[Collected data]
+ + +
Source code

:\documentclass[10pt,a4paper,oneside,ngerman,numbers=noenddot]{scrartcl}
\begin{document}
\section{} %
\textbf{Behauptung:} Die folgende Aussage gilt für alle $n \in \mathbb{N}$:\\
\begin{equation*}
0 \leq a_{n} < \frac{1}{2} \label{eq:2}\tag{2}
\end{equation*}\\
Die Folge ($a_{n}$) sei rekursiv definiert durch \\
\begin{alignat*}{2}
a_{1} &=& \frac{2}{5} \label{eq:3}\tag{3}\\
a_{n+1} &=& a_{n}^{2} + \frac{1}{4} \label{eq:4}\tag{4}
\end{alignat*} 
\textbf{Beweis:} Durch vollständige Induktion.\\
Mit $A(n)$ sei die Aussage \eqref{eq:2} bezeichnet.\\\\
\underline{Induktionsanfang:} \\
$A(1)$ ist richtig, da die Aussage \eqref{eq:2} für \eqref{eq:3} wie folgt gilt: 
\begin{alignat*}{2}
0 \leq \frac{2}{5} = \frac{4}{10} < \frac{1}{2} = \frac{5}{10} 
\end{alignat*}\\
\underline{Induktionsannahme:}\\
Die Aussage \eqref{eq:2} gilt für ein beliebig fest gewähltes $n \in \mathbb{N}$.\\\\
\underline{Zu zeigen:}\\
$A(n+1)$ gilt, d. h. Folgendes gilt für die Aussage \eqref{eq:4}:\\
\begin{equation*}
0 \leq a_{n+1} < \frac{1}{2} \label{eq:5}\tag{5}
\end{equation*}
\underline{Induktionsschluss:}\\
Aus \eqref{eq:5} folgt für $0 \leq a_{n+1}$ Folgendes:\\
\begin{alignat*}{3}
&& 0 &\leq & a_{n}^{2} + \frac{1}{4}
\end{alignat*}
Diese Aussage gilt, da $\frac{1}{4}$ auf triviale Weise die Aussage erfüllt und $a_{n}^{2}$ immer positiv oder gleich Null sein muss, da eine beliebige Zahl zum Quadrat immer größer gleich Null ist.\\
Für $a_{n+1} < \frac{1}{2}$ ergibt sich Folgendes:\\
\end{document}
+ + +
• **TASK GOAL**:
Without altering anything, print all of the data again.

• **WRITTEN REPLY**:
Source code

:\documentclass[10pt,a4paper,oneside,ngerman,numbers=noenddot]{scrartcl}
\begin{document}
\section{} %
\textbf{Behauptung:} Die folgende Aussage gilt für alle $n \in \mathbb{N}$:\\
\begin{equation*}
0 \leq a_{n} < \frac{1}{2} \label{eq:2}\tag{2}
\end{equation*}\\
Die Folge ($a_{n}$) sei rekursiv definiert durch \\
\begin{alignat*}{2}
a_{1} &=& \frac{2}{5} \label{eq:3}\tag{3}\\
a_{n+1} &=& a_{n}^{2} + \frac{1}{4} \label{eq:4}\tag{4}
\end{alignat*} 
\textbf{Beweis:} Durch vollständige Induktion.\\
Mit $A(n)$ sei die Aussage \eqref{eq:2} bezeichnet.\\\\
\underline{Induktionsanfang:} \\
$A(1)$ ist richtig, da die Aussage \eqref{eq:2} für \eqref{eq:3} wie folgt gilt: 
\begin{alignat*}{2}
0 \leq \frac{2}{5} = \frac{4}{10} < \frac{1}{2} = \frac{5}{10} 
\end{alignat*}\\
\underline{Induktionsannahme:}\\
Die Aussage \eqref{eq:2} gilt für ein beliebig fest gewähltes $n \in \mathbb{N}$.\\\\
\underline{Zu zeigen:}\\
$A(n+1)$ gilt, d. h. Folgendes gilt für die Aussage \eqref{eq:4}:\\
\begin{equation*}
0 \leq a_{n+1} < \frac{1}{2} \label{eq:5}\tag{5}
\end{equation*}
\underline{Induktionsschluss:}\\
Aus \eqref{eq:5} folgt für $0 \leq a_{n+1}$ Folgendes:\\
\begin{alignat*}{3}
&& 0 &\leq & a_{n}^{2} + \frac{1}{4}
\end{alignat*}
Diese Aussage gilt, da $\frac{1}{4}$ auf triviale Weise die Aussage erfüllt und $a_{n}^{2}$ immer positiv oder gleich Null sein muss, da eine beliebige Zahl zum Quadrat immer größer gleich Null ist.\\
Für $a_{n+1} < \frac{1}{2}$ ergibt sich Folgendes:\\
\end{document}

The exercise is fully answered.